Start Ollama: Run the Ollama service:
ollama serve
Pull a model: Download a model to use:
ollama pull llama2
ollama pull codellama
ollama pull mistral
use ferrous_llm_ollama::{OllamaConfig, OllamaProvider};
use ferrous_llm_core::{ChatProvider, ChatRequest, Message, MessageContent, Role};
#[tokio::main]
async fn main() -> Result<(), Box<dyn std::error::Error>> {
// Create configuration (no API key needed!)
let config = OllamaConfig::new("llama2");
let provider = OllamaProvider::new(config)?;
// Create a chat request
let request = ChatRequest {
messages: vec![
Message {
role: Role::User,
content: MessageContent::Text("Explain machine learning in simple terms".to_string()),
name: None,
tool_calls: None,
tool_call_id: None,
created_at: chrono::Utc::now(),
}
],
parameters: Default::default(),
metadata: Default::default(),
};
// Send the request
let response = provider.chat(request).await?;
println!("Llama2: {}", response.content());
Ok(())
}
use ferrous_llm_ollama::{OllamaConfig, OllamaProvider};
use ferrous_llm_core::{StreamingProvider, ChatRequest};
use futures::StreamExt;
#[tokio::main]
async fn main() -> Result<(), Box<dyn std::error::Error>> {
let config = OllamaConfig::new("codellama");
let provider = OllamaProvider::new(config)?;
let request = ChatRequest {
// ... request setup
..Default::default()
};
let mut stream = provider.chat_stream(request).await?;
print!("CodeLlama: ");
while let Some(chunk) = stream.next().await {
match chunk {
Ok(data) => print!("{}", data.content()),
Err(e) => eprintln!("Stream error: {}", e),
}
}
println!();
Ok(())
}
Set these environment variables for automatic configuration:
export OLLAMA_MODEL="llama2" # Optional, defaults to llama2
export OLLAMA_BASE_URL="http://localhost:11434" # Optional, defaults to localhost:11434
export OLLAMA_EMBEDDING_MODEL="nomic-embed-text" # Optional, for embeddings
export OLLAMA_KEEP_ALIVE="300" # Optional, model keep-alive in seconds
use ferrous_llm_ollama::OllamaConfig;
use std::time::Duration;
// Simple configuration
let config = OllamaConfig::new("mistral");
// Using the builder pattern
let config = OllamaConfig::builder()
.model("codellama")
.embedding_model("nomic-embed-text")
.keep_alive(600) // Keep model loaded for 10 minutes
.timeout(Duration::from_secs(120))
.max_retries(3)
.build();
// From environment with validation
let config = OllamaConfig::from_env()?;
Connect to a remote Ollama server:
let config = OllamaConfig::builder()
.model("llama2")
.base_url("http://ollama-server:11434")?
.build();
Ollama supports a wide variety of models.
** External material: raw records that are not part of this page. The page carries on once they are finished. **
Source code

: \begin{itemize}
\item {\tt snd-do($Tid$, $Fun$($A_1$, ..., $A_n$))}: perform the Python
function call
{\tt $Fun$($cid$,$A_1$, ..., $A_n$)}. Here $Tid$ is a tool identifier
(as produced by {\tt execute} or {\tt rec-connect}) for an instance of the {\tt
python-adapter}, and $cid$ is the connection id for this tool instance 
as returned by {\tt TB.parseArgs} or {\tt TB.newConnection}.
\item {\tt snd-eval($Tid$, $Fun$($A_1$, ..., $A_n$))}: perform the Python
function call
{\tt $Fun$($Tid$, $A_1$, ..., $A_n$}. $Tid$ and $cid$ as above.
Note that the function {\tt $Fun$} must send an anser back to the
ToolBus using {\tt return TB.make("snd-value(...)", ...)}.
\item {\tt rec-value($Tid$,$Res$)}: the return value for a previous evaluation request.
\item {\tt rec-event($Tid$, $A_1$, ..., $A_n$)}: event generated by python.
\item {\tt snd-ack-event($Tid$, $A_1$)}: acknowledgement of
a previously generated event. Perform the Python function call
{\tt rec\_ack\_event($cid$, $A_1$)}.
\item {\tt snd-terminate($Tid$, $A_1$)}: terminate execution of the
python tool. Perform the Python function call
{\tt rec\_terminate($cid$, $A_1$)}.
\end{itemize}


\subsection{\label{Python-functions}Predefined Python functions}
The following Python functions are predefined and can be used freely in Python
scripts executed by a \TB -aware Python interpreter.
Here are some popular ones:
llama2 - Meta's Llama 2 (7B, 13B, 70B variants)llama2:13b - Llama 2 13B parameter modelllama2:70b - Llama 2 70B parameter modelmistral - Mistral 7B modelmixtral - Mixtral 8x7B mixture of expertsneural-chat - Intel's neural chat modelcodellama - Code Llama for programming taskscodellama:python - Code Llama specialized for Pythonphind-codellama - Phind's fine-tuned Code Llamawizard-coder - WizardCoder modelnomic-embed-text - Nomic's text embedding modelall-minilm - Sentence transformer embedding model# List downloaded models
ollama list
# Pull a new model
ollama pull mistral:7b
# Remove a model
ollama rm old-model
use ferrous_llm_ollama::{OllamaConfig, OllamaProvider};
use ferrous_llm_core::{CompletionProvider, CompletionRequest};
let provider = OllamaProvider::new(config)?;
let request = CompletionRequest {
prompt: "Write a Python function to calculate fibonacci numbers:".to_string(),
parameters: Default::default(),
metadata: Default::default(),
};
let response = provider.complete(request).await?;
println!("Generated code:\n{}", response.content());
use ferrous_llm_ollama::{OllamaConfig, OllamaProvider};
use ferrous_llm_core::EmbeddingProvider;
let config = OllamaConfig::builder()
.model("llama2")
.embedding_model("nomic-embed-text")
.build();
let provider = OllamaProvider::new(config)?;
let texts = vec![
"The quick brown fox".to_string(),
"jumps over the lazy dog".to_string(),
];
let embeddings = provider.embed(&texts).await?;
for embedding in embeddings {
println!("Embedding dimension: {}", embedding.vector.len());
}
Configure model behavior with custom parameters:
use ferrous_llm_core::{ChatRequest, Parameters};
let request = ChatRequest {
messages: vec![/* ... */],
parameters: Parameters {
temperature: Some(0.8), // Creativity level (0.0 - 2.0)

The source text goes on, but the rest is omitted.